= Jerry Seeman =

American football official (1936–2013)

Jerry T. Seeman (March 11, 1936 − November 24, 2013) was an American football official in the National Football League (NFL) from 1975 to 1990 and was the NFL's Senior Director of Officiating from 1991 to 2001, succeeding Art McNally. In his 16 seasons in the NFL, Seeman was selected to officiate in 15 playoff games including two Pro Bowls, and two Super Bowls: XXIII in 1989 and XXV in 1991, and was an alternate referee for Super Bowl XIV in 1980. He wore uniform number 70 for the majority of his career (wearing number 17 during the 1979−81 seasons, when officials were numbered by position), and the number was retired eight months after his death. It was the first time the NFL had retired an official's uniform number.

==Biography==
Seeman attended Plainview High School in Plainview, Minnesota, where he was a standout athlete in football, basketball, and baseball. Later, while attending Winona State University in Winona, Minnesota, he played quarterback for three years and played basketball for two years before graduating in 1957 with a degree in mathematics.

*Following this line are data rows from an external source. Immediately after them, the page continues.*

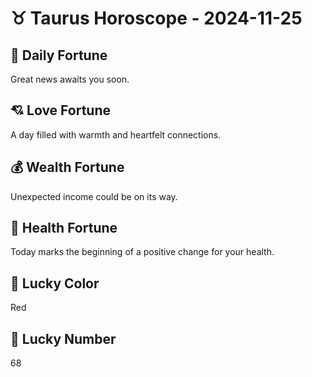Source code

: # ♉ Taurus Horoscope - 2024-11-25

## 🎯 Daily Fortune

Great news awaits you soon.

## 💘 Love Fortune

A day filled with warmth and heartfelt connections.

## 💰 Wealth Fortune

Unexpected income could be on its way.

## 🌱 Health Fortune

Today marks the beginning of a positive change for your health.

## 🎨 Lucky Color

Red

## 🔢 Lucky Number

68
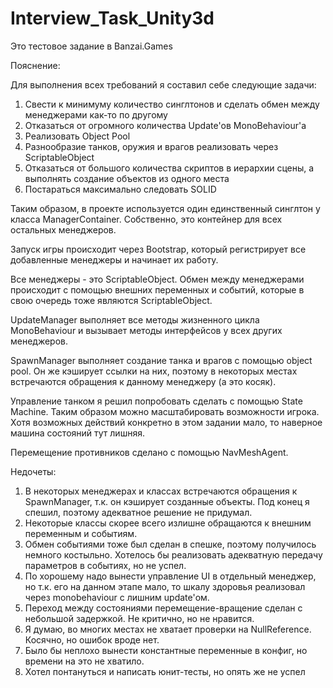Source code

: # Interview_Task_Unity3d
Это тестовое задание в Banzai.Games


Пояснение:

Для выполнения всех требований я составил себе следующие задачи:
1) Свести к минимуму количество синглтонов и сделать обмен между менеджерами как-то по другому
2) Отказаться от огромного количества Update'ов MonoBehaviour'а
3) Реализовать Object Pool
4) Разнообразие танков, оружия и врагов реализовать через ScriptableObject
5) Отказаться от большого количества скриптов в иерархии сцены, а выполнять создание объектов из одного места
6) Постараться максимально следовать SOLID

Таким образом, в проекте используется один единственный синглтон у класса ManagerContainer. Собственно, это контейнер для всех остальных менеджеров. 

Запуск игры происходит через Bootstrap, который регистрирует все добавленные менеджеры и начинает их работу.

Все менеджеры - это ScriptableObject. Обмен между менеджерами происходит с помощью внешних переменных и событий, которые в свою очередь тоже являются ScriptableObject.

UpdateManager выполняет все методы жизненного цикла MonoBehaviour и вызывает методы интерфейсов у всех других менеджеров.

SpawnManager выполняет создание танка и врагов с помощью object pool. Он же кэширует ссылки на них, поэтому в некоторых местах встречаются обращения к данному менеджеру (а это косяк).

Управление танком я решил попробовать сделать с помощью State Machine. Таким образом можно масштабировать возможности игрока. Хотя возможных действий конкретно в этом задании мало, то наверное машина состояний тут лишняя.

Перемещение противников сделано с помощью NavMeshAgent.

Недочеты:
1) В некоторых менеджерах и классах встречаются обращения к SpawnManager, т.к. он кэширует созданные объекты. Под конец я спешил, поэтому адекватное решение не придумал.
2) Некоторые классы скорее всего излишне обращаются к внешним переменным и событиям.
3) Обмен событиями тоже был сделан в спешке, поэтому получилось немного костыльно. Хотелось бы реализовать адекватную передачу параметров в событиях, но не успел.
4) По хорошему надо вынести управление UI в отдельный менеджер, но т.к. его на данном этапе мало, то шкалу здоровья реализовал через monobehaviour с лишним update'ом.
5) Переход между состояниями перемещение-вращение сделан с небольшой задержкой. Не критично, но не нравится.
6) Я думаю, во многих местах не хватает проверки на NullReference. Косячно, но ошибок вроде нет.
7) Было бы неплохо вынести константные переменные в конфиг, но времени на это не хватило.
8) Хотел понтануться и написать юнит-тесты, но опять же не успел

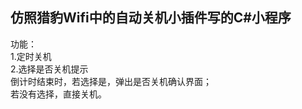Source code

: 仿照猎豹Wifi中的自动关机小插件写的C#小程序
----
功能：<br>
1.定时关机<br>
2.选择是否关机提示<br>
倒计时结束时，若选择是，弹出是否关机确认界面；<br>
若没有选择，直接关机。
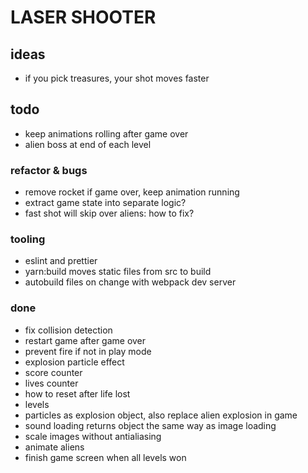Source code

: # LASER SHOOTER

## ideas

- if you pick treasures, your shot moves faster

## todo

- keep animations rolling after game over
- alien boss at end of each level

### refactor & bugs

- remove rocket if game over, keep animation running
- extract game state into separate logic?
- fast shot will skip over aliens: how to fix?

### tooling

- eslint and prettier
- yarn:build moves static files from src to build
- autobuild files on change with webpack dev server

### done

- fix collision detection
- restart game after game over
- prevent fire if not in play mode
- explosion particle effect
- score counter
- lives counter
- how to reset after life lost
- levels
- particles as explosion object, also replace alien explosion in game
- sound loading returns object the same way as image loading
- scale images without antialiasing
- animate aliens
- finish game screen when all levels won
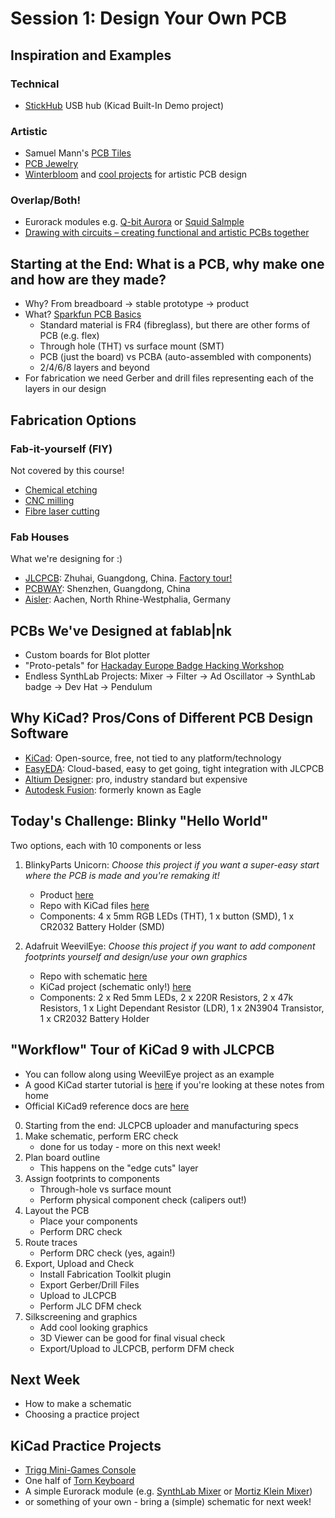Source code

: # Session 1: Design Your Own PCB


## Inspiration and Examples

### Technical
- [StickHub](https://github.com/rbtsco/StickHub) USB hub (Kicad Built-In Demo project)

### Artistic
- Samuel Mann's [PCB Tiles](https://www.instagram.com/samzmann/#)
- [PCB Jewelry](https://learn.adafruit.com/making-pcb-art-with-gingerbread-and-kicad/) 
- [Winterbloom](https://gingerbread.wntr.dev/) and [cool projects](https://speak.wntr.dev/) for artistic PCB design

### Overlap/Both!
- Eurorack modules e.g. [Q-bit Aurora](https://www.qubitelectronix.com/shop/p/aurora) or [Squid Salmple](https://busycircuits.com/alm022/)
- [Drawing with circuits – creating functional and artistic PCBs together](https://media.ccc.de/v/38c3-drawing-with-circuits-creating-functional-and-artistic-pcbs-together)

## Starting at the End: What is a PCB, why make one and how are they made?
- Why? From breadboard -> stable prototype -> product
- What? [Sparkfun PCB Basics](https://learn.sparkfun.com/tutorials/pcb-basics/all)
	- Standard material is FR4 (fibreglass), but there are other forms of PCB (e.g. flex)
	- Through hole (THT) vs surface mount (SMT)
	- PCB (just the board) vs PCBA (auto-assembled with components)
	- 2/4/6/8 layers and beyond
- For fabrication we need Gerber and drill files representing each of the layers in our design

## Fabrication Options

### Fab-it-yourself (FIY)
Not covered by this course!
- [Chemical etching](https://www.youtube.com/watch?v=tWnfnt2rNO0)
- [CNC milling](https://www.youtube.com/watch?v=TBB32mKpizs)
- [Fibre laser cutting](https://hackaday.com/2025/01/05/perfecting-20-minute-pcbs-with-laser/)

### Fab Houses
What we're designing for :)
- [JLCPCB](https://jlcpcb.com/): Zhuhai, Guangdong, China. [Factory tour!](https://www.youtube.com/watch?v=jTBOSob5MLg)
- [PCBWAY](https://www.pcbway.com/): Shenzhen, Guangdong, China
- [Aisler](https://aisler.net/en): Aachen, North Rhine-Westphalia, Germany

## PCBs We've Designed at fablab|nk
- Custom boards for Blot plotter
- "Proto-petals" for [Hackaday Europe Badge Hacking Workshop](https://hackaday.io/europe2025)
- Endless SynthLab Projects: Mixer -> Filter -> Ad Oscillator -> SynthLab badge -> Dev Hat -> Pendulum

## Why KiCad? Pros/Cons of Different PCB Design Software
- [KiCad](https://www.kicad.org/): Open-source, free, not tied to any platform/technology
- [EasyEDA](https://easyeda.com/): Cloud-based, easy to get going, tight integration with JLCPCB
- [Altium Designer](https://www.altium.com/altium-designer): pro, industry standard but expensive
- [Autodesk Fusion](https://www.autodesk.com/products/fusion-360/electronics-engineer): formerly known as Eagle

## Today's Challenge: Blinky "Hello World"

Two options, each with 10 components or less

1. BlinkyParts Unicorn:
_Choose this project if you want a super-easy start where the PCB is made and you're remaking it!_
	- Product [here](https://shop.blinkyparts.com/en/detail/2be126ff15944653973e8ab5393be2b1)
	- Repo with KiCad files [here](https://github.com/blinkyparts/unicorn)
	- Components: 4 x 5mm RGB LEDs (THT), 1 x button (SMD), 1 x CR2032 Battery Holder (SMD)

2. Adafruit WeevilEye:
_Choose this project if you want to add component footprints yourself and design/use your own graphics_
	- Repo with schematic [here](https://github.com/Binary-Kitchen/SolderingTutorial/tree/master/WeevilEye)
	- KiCad project (schematic only!) [here](https://github.com/fablabnk/PCB-SummerSchool/tree/main/WeevilEyeMod)
	- Components: 2 x Red 5mm LEDs, 2 x 220R Resistors, 2 x 47k Resistors, 1 x Light Dependant Resistor (LDR), 1 x 2N3904 Transistor, 1 x CR2032 Battery Holder

## "Workflow" Tour of KiCad 9 with JLCPCB

- You can follow along using WeevilEye project as an example
- A good KiCad starter tutorial is [here](https://solder.hackclub.com/tutorial) if you're looking at these notes from home
- Official KiCad9 reference docs are [here](https://docs.kicad.org/9.0/en/kicad/kicad.html)

0. Starting from the end: JLCPCB uploader and manufacturing specs
1. Make schematic, perform ERC check
	- done for us today - more on this next week!
2. Plan board outline
	- This happens on the "edge cuts" layer
3. Assign footprints to components
	- Through-hole vs surface mount
	- Perform physical component check (calipers out!)
4. Layout the PCB
	- Place your components
	- Perform DRC check
5. Route traces
	- Perform DRC check (yes, again!)
6. Export, Upload and Check
	- Install Fabrication Toolkit plugin
	- Export Gerber/Drill Files
	- Upload to JLCPCB
	- Perform JLC DFM check
7. Silkscreening and graphics
	- Add cool looking graphics
	- 3D Viewer can be good for final visual check
	- Export/Upload to JLCPCB, perform DFM check

## Next Week

- How to make a schematic
- Choosing a practice project

## KiCad Practice Projects
- [Trigg Mini-Games Console](https://github.com/fablabnk/trigg/tree/main/hardware/mainboard_PCB/kicad)
- One half of [Torn Keyboard](https://github.com/fablabnk/torn/tree/master/torn_left) 
- A simple Eurorack module (e.g. [SynthLab Mixer](https://github.com/fablabnk/HagiwoMixer) or [Mortiz Klein Mixer](https://www.ericasynths.lv/shop/diy-kits-1/edu-diy-mixer/))
- or something of your own - bring a (simple) schematic for next week!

From 1963 to 1972, Seeman officiated high school football and basketball games in Minnesota for the Minnesota Intercollegiate Athletic Conference (MIAC) and Wisconsin for the Wisconsin State University Conference (WSUC). He also taught mathematics at Central High School in La Crosse, Wisconsin. In 1972, Seeman accepted a position as referee in the Big Ten Conference (alongside another future NFL referee, Jerry Markbreit), where he would stay until being hired by the NFL in 1975. In his first year in the NFL, Seeman worked as a line judge before moving to head linesman and eventually referee, a position he held from 1979 until the conclusion of the 1990 NFL season. His retirement from officiating in 1991 after serving as referee in Super Bowl XXV was prompted by being appointed to the Senior Director of Officiating by Commissioner Paul Tagliabue, replacing Art McNally, who spent 31 seasons as an NFL official and in the front office. On June 30, 2001, Seeman retired as Senior Director of Officiating and was succeeded by Mike Pereira. Seeman was later employed by the NFL as an observer for Sunday games. During his career, Seeman officiated 15 playoff games, two Pro Bowls, and two Super Bowls.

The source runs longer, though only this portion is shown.